Got roots in your sewer line?Causes, solutions and the big picture
By: Jana Peterson, Pine Journal
Mention roots in your sewer line in a room full of homeowners, and odds are good that most of them will know what you’re talking about. A few can probably even recommend a favored plumber or sewer service, someone they see once every one or two years.
The older the home, the more likely there will be problems unless the original clay tile lines have been replaced.
“Years ago they used 3-foot sections of clay tile,” said Kyle Borg of Midway Sewer Service. “They weren’t screwed or glued, they were just laid end to end in a trench. So every three feet you have a seam that isn’t sealed.”
Add a tree or two to the mix, plus a few cycles of freezing and thawing, and you’ve got the perfect recipe for a huge homeowner headache.
“Tree roots grow toward water, and there’s water in your sewer pipe,” Borg said. “So every three feet, you might have tree roots coming in, then they grab onto solids, basically everything people flush down the toilet. It causes a backup and that’s when we come in with our snake and cut the roots out.”
Some folks prefer to skip the part where the sewage water backs up into their home and simply schedule an annual visit from the sewer snake (a number of area businesses offer this service).
A foaming agent, such as RootX, is a chemical alternative to hiring a sewer technician to run a snake through the lines. Many experts recommend copper sulfate crystals, which create a poison zone within the soil outside the pipe. Roots can’t get into the pipe, as they die trying. A foaming agent like RootX will coat the root masses that come down from the top of the pipe like fingers from a web, rather than just traveling through the bottom of the pipe. One treatment is supposed to kill off and prevent roots from coming back for a year.
For frequent sewer backups, some sewer services offer TV video inspection and recording. For a fee, around the $200 mark, workers send a tiny video camera down the length of the sewer pipe so the homeowner can actually get a better idea of what’s causing the problem. Perhaps the entire line needs to be replaced, maybe it’s just one section.

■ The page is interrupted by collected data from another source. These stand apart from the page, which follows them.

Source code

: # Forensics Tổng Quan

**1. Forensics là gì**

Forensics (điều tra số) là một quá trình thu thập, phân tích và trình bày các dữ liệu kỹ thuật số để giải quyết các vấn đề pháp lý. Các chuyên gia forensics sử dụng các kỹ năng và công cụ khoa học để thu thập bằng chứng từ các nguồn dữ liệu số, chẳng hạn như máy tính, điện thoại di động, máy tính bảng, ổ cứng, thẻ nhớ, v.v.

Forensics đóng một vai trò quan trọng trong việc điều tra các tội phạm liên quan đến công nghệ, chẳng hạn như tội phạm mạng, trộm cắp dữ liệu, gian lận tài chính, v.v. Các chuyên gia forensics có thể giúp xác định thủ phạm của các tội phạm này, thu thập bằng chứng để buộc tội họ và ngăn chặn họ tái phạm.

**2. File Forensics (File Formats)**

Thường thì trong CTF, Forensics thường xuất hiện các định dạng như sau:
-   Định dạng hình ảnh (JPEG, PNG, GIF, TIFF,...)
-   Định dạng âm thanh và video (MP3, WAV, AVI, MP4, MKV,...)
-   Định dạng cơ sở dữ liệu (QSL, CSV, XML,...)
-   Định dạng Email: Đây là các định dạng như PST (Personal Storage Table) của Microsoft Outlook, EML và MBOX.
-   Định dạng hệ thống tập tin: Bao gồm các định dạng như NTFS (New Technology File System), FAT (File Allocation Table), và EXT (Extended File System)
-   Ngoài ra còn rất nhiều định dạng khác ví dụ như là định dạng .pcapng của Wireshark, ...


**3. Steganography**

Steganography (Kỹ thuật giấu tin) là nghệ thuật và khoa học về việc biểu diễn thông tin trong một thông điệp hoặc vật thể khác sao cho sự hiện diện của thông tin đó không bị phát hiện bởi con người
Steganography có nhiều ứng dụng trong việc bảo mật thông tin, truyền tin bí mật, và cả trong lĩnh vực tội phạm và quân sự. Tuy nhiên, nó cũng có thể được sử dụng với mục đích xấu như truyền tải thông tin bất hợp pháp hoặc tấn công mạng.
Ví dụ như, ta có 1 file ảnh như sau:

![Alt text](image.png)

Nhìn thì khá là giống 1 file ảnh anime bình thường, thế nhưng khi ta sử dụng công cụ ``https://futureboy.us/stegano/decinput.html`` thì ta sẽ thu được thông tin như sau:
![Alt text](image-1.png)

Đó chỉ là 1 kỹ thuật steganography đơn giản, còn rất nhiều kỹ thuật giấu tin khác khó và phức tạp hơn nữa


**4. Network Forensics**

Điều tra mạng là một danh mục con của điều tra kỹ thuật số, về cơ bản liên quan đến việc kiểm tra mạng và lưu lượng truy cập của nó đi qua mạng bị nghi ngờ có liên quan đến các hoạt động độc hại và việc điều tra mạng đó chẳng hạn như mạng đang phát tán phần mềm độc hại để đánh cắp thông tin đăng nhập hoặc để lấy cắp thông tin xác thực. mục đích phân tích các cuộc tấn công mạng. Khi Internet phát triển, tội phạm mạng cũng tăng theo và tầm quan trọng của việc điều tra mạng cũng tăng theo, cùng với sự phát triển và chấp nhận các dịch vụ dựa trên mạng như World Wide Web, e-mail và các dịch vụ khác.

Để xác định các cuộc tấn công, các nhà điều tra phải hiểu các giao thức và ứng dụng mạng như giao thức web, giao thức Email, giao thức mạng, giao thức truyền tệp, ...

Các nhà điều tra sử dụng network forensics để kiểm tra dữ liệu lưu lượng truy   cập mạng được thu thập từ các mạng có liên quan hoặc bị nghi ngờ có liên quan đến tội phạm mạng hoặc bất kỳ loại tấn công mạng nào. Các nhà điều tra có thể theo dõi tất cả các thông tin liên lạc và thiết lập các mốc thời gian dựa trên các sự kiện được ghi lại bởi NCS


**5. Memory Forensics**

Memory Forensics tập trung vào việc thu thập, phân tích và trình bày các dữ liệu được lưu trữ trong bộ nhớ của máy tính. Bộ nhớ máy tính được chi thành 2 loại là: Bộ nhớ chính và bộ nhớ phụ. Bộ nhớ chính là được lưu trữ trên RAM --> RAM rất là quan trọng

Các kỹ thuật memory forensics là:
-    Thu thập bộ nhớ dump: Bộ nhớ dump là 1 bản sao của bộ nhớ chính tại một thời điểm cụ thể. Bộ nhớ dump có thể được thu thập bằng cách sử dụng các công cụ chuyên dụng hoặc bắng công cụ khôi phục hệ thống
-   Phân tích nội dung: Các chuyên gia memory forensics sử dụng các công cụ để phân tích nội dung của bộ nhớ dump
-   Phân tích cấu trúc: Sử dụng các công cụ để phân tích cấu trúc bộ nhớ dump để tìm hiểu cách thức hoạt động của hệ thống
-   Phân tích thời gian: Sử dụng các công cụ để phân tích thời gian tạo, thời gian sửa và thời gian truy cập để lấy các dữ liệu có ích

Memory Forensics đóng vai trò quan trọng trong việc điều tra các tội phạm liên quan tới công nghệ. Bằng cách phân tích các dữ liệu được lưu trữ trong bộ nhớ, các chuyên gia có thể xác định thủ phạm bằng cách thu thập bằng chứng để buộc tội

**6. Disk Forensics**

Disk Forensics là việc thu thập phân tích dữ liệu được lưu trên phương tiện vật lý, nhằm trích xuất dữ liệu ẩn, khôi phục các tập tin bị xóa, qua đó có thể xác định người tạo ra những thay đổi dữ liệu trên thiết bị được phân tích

Bear in mind the line that runs from the home – known as the service line, or lateral line – to the main sewer line under the street is the responsibility of the homeowner to maintain and repair.
Caleb Peterson, Cloquet assistant city engineer, said he’s not surprised to hear of an older home having roots in the sewer line. He noted that the majority of calls the city gets about sewer backups are because of problems with the service line – whether from grease, roots or offset pipes – and not from the city’s main line.
“There are homes around town where people deal with continuous root issues,” Peterson said. “Most of them don’t go to the expense of digging until they have to.”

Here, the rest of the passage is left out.